● WORK REQUIRED
Please restate the data exactly, from the first line to the last.

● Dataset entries
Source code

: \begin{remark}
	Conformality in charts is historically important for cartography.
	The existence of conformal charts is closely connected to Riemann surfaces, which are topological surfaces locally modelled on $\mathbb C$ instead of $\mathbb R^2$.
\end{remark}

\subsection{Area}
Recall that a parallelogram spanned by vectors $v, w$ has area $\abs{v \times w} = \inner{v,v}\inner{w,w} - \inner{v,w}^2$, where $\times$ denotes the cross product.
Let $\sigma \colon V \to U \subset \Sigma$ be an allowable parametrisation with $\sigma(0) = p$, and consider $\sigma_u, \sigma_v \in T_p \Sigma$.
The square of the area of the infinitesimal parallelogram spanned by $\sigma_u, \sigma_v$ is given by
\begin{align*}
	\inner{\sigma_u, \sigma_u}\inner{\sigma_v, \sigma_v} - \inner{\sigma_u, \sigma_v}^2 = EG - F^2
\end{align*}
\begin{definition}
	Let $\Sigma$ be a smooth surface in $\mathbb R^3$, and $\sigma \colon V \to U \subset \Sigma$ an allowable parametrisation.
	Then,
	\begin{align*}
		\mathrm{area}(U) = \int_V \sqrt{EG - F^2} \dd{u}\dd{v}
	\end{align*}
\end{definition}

● RESULT OF THE TASK
Source code

: \begin{remark}
	Conformality in charts is historically important for cartography.
	The existence of conformal charts is closely connected to Riemann surfaces, which are topological surfaces locally modelled on $\mathbb C$ instead of $\mathbb R^2$.
\end{remark}

\subsection{Area}
Recall that a parallelogram spanned by vectors $v, w$ has area $\abs{v \times w} = \inner{v,v}\inner{w,w} - \inner{v,w}^2$, where $\times$ denotes the cross product.
Let $\sigma \colon V \to U \subset \Sigma$ be an allowable parametrisation with $\sigma(0) = p$, and consider $\sigma_u, \sigma_v \in T_p \Sigma$.
The square of the area of the infinitesimal parallelogram spanned by $\sigma_u, \sigma_v$ is given by
\begin{align*}
	\inner{\sigma_u, \sigma_u}\inner{\sigma_v, \sigma_v} - \inner{\sigma_u, \sigma_v}^2 = EG - F^2
\end{align*}
\begin{definition}
	Let $\Sigma$ be a smooth surface in $\mathbb R^3$, and $\sigma \colon V \to U \subset \Sigma$ an allowable parametrisation.
	Then,
	\begin{align*}
		\mathrm{area}(U) = \int_V \sqrt{EG - F^2} \dd{u}\dd{v}
	\end{align*}
\end{definition}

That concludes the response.